◆ **WORK TO COMPLETE**:
Within this listing, how many lines carry the string "Returns"? State the number only.

═════ RECORDS

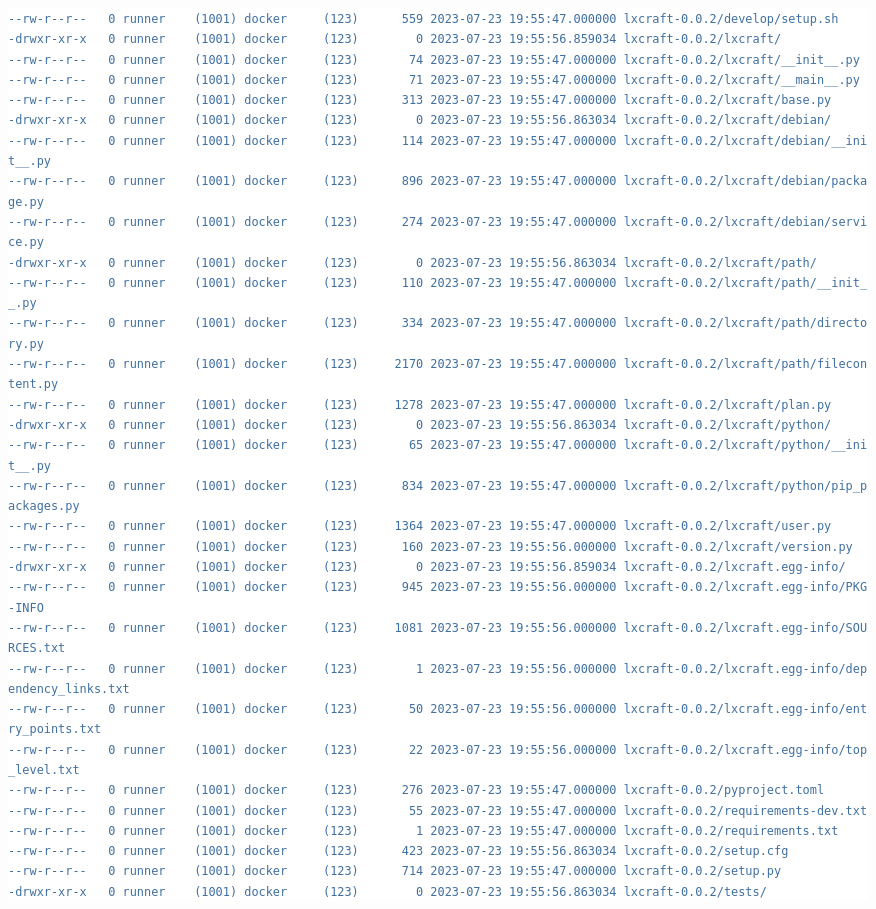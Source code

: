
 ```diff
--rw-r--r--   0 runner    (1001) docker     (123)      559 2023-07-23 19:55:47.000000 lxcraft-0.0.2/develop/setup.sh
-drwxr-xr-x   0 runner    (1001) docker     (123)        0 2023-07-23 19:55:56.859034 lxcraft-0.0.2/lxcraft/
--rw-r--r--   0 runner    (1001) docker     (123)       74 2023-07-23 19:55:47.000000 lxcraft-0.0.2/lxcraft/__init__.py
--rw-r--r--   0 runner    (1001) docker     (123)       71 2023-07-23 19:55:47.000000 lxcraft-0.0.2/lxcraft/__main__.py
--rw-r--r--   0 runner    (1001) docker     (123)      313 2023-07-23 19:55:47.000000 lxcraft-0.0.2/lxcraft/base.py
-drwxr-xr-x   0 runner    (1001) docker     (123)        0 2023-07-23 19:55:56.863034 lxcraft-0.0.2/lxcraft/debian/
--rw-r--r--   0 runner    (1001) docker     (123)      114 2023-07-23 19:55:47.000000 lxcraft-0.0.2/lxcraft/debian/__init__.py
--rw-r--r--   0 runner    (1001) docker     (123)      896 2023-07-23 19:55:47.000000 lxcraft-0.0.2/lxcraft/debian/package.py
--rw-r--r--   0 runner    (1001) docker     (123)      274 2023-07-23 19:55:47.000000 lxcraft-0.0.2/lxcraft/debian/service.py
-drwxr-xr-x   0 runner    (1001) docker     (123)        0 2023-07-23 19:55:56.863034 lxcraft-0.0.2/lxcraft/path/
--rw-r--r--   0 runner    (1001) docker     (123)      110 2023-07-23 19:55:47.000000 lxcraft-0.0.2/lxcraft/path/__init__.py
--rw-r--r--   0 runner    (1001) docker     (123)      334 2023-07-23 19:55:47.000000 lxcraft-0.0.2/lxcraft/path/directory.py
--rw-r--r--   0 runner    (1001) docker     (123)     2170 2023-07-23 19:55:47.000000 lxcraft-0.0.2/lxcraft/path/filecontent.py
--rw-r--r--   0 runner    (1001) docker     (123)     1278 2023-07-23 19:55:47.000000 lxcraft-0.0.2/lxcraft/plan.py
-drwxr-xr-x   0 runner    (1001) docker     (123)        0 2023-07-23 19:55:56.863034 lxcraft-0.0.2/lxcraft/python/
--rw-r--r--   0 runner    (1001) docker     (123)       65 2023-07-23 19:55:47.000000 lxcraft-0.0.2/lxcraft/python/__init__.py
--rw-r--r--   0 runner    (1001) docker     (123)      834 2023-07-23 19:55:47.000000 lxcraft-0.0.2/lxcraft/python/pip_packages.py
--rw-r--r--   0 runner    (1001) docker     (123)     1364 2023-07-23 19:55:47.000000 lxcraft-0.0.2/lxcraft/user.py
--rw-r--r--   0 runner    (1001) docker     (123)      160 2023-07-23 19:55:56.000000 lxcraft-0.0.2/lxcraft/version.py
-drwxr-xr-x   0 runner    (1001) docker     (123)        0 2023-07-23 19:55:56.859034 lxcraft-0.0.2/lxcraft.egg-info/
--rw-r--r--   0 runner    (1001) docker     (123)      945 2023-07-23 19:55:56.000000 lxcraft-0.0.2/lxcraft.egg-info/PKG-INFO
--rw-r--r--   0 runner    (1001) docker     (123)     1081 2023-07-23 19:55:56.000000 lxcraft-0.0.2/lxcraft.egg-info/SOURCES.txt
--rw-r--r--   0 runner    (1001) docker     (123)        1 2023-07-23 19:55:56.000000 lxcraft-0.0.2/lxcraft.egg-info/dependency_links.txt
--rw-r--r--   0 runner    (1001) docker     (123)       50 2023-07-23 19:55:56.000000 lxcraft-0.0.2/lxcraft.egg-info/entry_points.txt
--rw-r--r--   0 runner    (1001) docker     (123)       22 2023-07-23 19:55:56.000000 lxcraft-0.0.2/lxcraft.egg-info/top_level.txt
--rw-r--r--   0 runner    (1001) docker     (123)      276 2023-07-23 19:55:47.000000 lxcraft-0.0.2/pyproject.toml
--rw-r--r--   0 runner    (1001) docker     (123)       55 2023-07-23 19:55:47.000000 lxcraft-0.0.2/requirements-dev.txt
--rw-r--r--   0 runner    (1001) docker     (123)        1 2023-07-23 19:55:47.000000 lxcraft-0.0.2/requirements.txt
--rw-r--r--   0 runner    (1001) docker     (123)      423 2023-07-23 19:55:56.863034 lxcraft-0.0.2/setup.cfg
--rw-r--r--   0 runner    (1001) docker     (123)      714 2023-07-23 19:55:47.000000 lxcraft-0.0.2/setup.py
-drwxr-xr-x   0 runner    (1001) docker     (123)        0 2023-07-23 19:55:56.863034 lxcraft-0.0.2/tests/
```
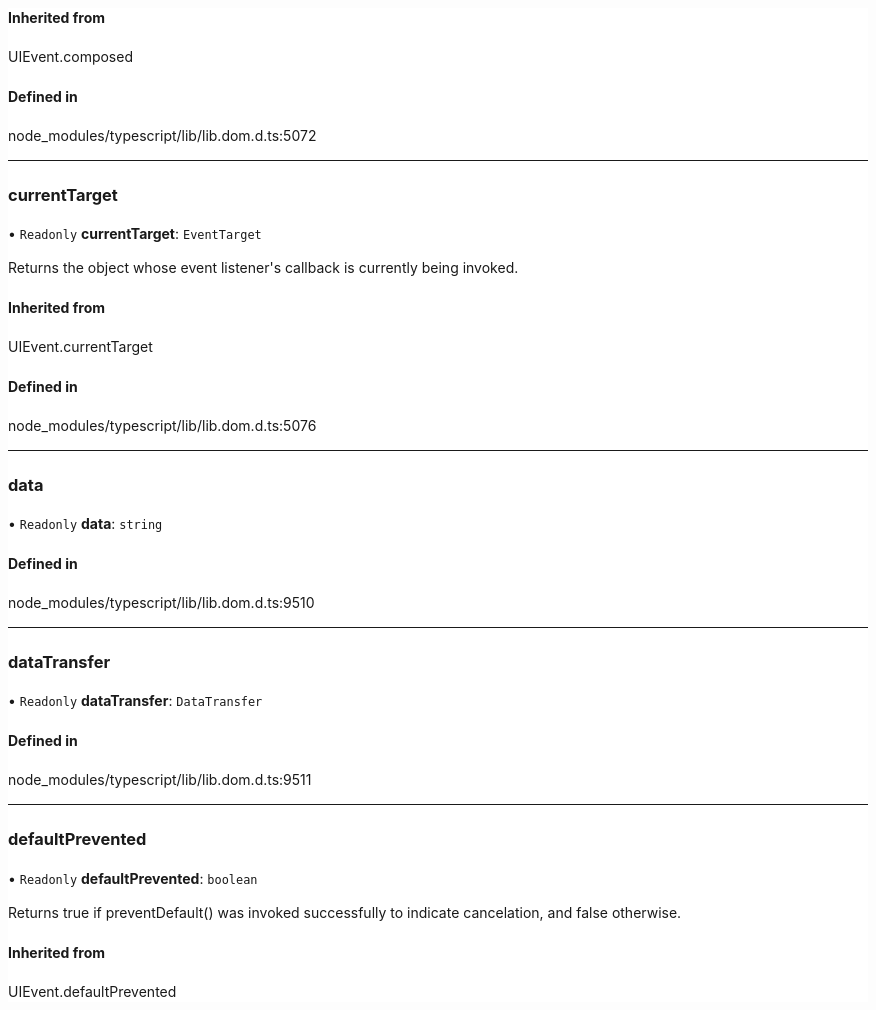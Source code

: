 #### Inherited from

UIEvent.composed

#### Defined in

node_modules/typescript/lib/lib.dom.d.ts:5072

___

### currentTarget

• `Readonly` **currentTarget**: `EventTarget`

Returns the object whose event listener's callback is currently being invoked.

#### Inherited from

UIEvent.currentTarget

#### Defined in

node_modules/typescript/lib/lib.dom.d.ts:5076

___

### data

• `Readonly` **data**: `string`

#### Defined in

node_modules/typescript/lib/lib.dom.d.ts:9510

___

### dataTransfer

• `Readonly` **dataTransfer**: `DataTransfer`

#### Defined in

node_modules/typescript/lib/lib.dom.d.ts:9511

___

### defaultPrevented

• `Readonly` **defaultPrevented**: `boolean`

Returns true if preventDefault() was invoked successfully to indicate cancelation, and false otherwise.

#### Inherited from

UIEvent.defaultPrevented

══════════

◆ **RESPONSE FOR THIS EXERCISE**:
2